Lost Capitol Hill: Rear Admiral McCormick

When I started looking at the McCormick family two weeks ago, I found myself looking forward to the third of the line. Not only had he been a Rear Admiral in the Navy but a Commandant at the Washington Navy Yard as well. This was, I thought, enough to ensure that he would have stories told about him that were the equal to the robbery that had afflicted his grandfather, or to his father’s attempt to game the DC Emancipation Act.

Instead, I discovered that this honorable man, who served in the Navy for over 40 years, a Naval Academy graduate who had fought during the Civil War, a doting father who was married to his wife for almost 40 years, was… incredibly boring.

Born in 1842 in D.C., Alexander Hugh McCormick lost his mother some two years later. Fortunately, his father remarried not long thereafter, and so he grew up with his father and step-mother. McCormick joined the Navy in 1859, as a student at the Naval Academy. He was appointed from Texas, for reasons that were never adequately explained. McCormick graduated in 1861, just in time to join in the fighting of the Civil War, which he spent patrolling the Atlantic coast. He did take a break from duty to marry Isabella Howard in 1864.

The rest of his career was spent split between shore stations –including two stints at the Naval Academy– first as a math instructor, later as the head of the Department of Navigation. In between he served off the coast of Brazil aboard the USS Lancaster; in the Pacific aboard the Pensacola; and cruised around the world on the Essex. In 1885, he returned to the Washington Navy Yard, where he was an inspector of ordnance, a job he held for four years, after which he transferred to New York, where he had the same post. In 1892, he returned to the Lancaster, then returned to shore duty at the Norfolk navy yard. A final tour on board the Oregon was cut short by illness, and, once he had recovered, he was made commandant of the Washington Navy Yard.
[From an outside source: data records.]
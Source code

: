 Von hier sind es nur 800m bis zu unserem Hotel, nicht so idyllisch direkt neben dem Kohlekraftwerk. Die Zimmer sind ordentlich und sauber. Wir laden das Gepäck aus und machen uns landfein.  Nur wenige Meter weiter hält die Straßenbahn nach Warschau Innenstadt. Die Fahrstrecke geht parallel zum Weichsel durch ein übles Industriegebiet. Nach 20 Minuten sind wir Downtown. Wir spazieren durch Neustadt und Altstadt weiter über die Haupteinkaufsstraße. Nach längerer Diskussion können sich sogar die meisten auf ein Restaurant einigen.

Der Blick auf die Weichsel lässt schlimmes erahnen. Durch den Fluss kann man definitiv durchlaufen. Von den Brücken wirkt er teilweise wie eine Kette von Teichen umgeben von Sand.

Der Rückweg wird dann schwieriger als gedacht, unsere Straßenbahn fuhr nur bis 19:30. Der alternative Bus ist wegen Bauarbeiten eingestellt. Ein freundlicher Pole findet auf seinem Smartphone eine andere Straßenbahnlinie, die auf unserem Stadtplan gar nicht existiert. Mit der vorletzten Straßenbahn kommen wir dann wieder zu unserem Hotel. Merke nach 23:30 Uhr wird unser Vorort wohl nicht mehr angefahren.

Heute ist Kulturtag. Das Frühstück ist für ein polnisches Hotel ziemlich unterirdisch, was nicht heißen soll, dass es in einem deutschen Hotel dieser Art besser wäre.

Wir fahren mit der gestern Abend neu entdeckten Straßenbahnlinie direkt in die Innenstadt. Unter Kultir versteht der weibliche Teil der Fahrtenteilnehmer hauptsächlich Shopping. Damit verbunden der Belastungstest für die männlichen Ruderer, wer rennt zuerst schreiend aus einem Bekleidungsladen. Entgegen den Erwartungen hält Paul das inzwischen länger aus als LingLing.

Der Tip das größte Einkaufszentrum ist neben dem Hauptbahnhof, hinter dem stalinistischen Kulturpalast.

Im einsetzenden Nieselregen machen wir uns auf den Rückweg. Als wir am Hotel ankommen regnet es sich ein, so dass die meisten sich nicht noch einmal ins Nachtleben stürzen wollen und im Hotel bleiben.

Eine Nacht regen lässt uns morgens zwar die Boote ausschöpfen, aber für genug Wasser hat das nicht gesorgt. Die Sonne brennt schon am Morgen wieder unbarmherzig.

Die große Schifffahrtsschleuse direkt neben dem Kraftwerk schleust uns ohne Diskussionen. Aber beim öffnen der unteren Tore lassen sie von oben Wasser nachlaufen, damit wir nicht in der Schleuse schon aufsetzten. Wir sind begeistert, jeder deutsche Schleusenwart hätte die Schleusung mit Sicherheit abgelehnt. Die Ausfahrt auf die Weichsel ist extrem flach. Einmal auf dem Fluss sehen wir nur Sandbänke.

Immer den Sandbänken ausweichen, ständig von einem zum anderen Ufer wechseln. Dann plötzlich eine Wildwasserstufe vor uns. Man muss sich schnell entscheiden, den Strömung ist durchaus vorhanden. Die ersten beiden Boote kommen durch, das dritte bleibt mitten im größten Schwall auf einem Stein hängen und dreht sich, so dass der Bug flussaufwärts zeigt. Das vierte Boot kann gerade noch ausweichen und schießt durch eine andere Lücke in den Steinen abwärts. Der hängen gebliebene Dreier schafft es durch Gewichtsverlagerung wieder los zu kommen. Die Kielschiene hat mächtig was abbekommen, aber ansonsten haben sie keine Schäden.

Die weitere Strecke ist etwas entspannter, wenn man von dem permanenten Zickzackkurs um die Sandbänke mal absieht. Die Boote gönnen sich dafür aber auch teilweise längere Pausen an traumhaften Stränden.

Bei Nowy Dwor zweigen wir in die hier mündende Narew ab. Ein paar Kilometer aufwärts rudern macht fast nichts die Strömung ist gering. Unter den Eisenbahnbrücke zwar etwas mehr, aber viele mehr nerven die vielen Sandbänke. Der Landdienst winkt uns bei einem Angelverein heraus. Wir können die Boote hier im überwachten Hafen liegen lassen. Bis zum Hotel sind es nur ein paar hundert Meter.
The USS Lancaster, on which McCormick would serve two tours (LOC)

Thus on October 17, McCormick was installed, an event that seems to have been greeted by widespread indifference. In fact, the only time during his time at the Navy Yard that he made any news whatsoever was when he received the rank of Rear Admiral in 1899, although there was brief mention of him when as being in charge when groups of scientists in town for a conference visited the Navy Yard, and when he was testified in some patent case. Otherwise, his time seems to have been almost unnaturally quiet.
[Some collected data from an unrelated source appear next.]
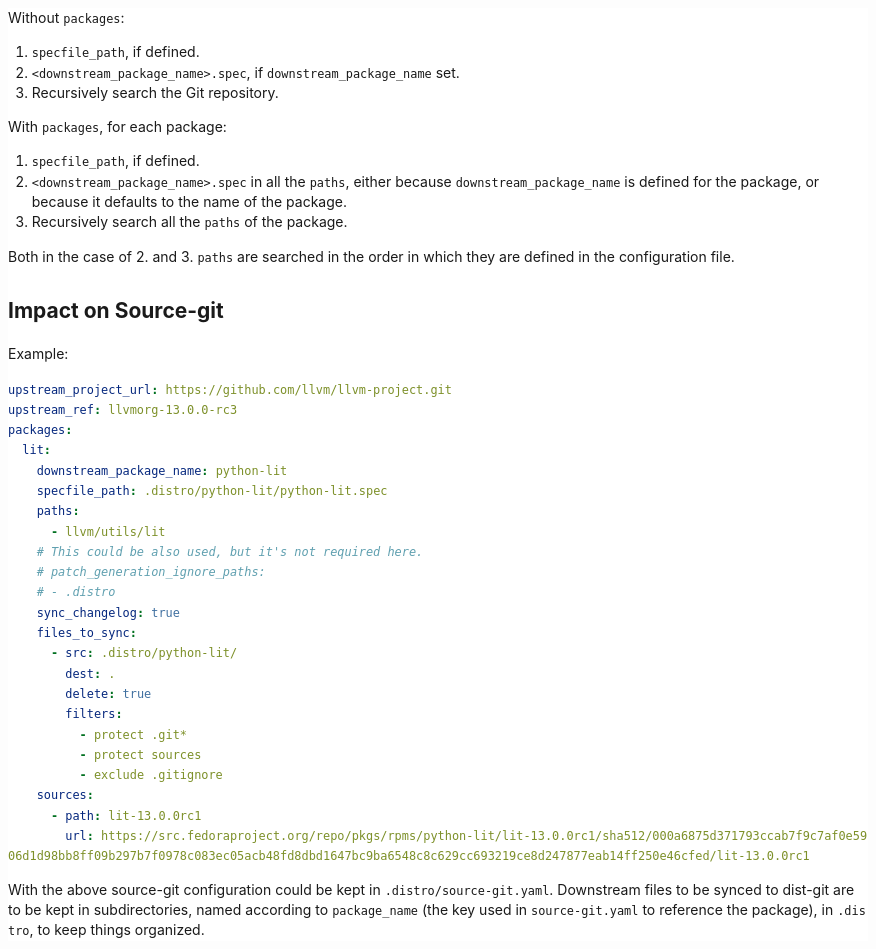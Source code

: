 Without `packages`:

1. `specfile_path`, if defined.
2. `<downstream_package_name>.spec`, if `downstream_package_name` set.
3. Recursively search the Git repository.

With `packages`, for each package:

1. `specfile_path`, if defined.
2. `<downstream_package_name>.spec` in all the `paths`, either because
   `downstream_package_name` is defined for the package, or because it
   defaults to the name of the package.
3. Recursively search all the `paths` of the package.

Both in the case of 2. and 3. `paths` are searched in the order in which they
are defined in the configuration file.

## Impact on Source-git

Example:

```yaml
upstream_project_url: https://github.com/llvm/llvm-project.git
upstream_ref: llvmorg-13.0.0-rc3
packages:
  lit:
    downstream_package_name: python-lit
    specfile_path: .distro/python-lit/python-lit.spec
    paths:
      - llvm/utils/lit
    # This could be also used, but it's not required here.
    # patch_generation_ignore_paths:
    # - .distro
    sync_changelog: true
    files_to_sync:
      - src: .distro/python-lit/
        dest: .
        delete: true
        filters:
          - protect .git*
          - protect sources
          - exclude .gitignore
    sources:
      - path: lit-13.0.0rc1
        url: https://src.fedoraproject.org/repo/pkgs/rpms/python-lit/lit-13.0.0rc1/sha512/000a6875d371793ccab7f9c7af0e5906d1d98bb8ff09b297b7f0978c083ec05acb48fd8dbd1647bc9ba6548c8c629cc693219ce8d247877eab14ff250e46cfed/lit-13.0.0rc1
```

With the above source-git configuration could be kept in
`.distro/source-git.yaml`. Downstream files to be synced to dist-git are to be
kept in subdirectories, named according to `package_name` (the key used in
`source-git.yaml` to reference the package), in `.distro`, to keep things
organized.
The following year, McCormick was to be assigned to the “Asiatic station,” as the second in command. By then, he was 68 years old and had been in the Navy for over 40 years. It was time to retire, and so in March 1900, the Evening Star reported that he had “been placed on the retired list on his own application.” McCormick moved to Annapolis, where his life in retirement seems to have been as quiet as his life before. A biography of his life published in this time said of him that his “favorite forms of recreation are walking in the country, and whist.”

McCormick  died in the Annapolis Naval Hospital on August 21, 1915. He was brought back to Capitol Hill and buried near his wife, two sons who had predeceased him, as well as his father, mother, step-mother and grandfather in Congressional Cemetery.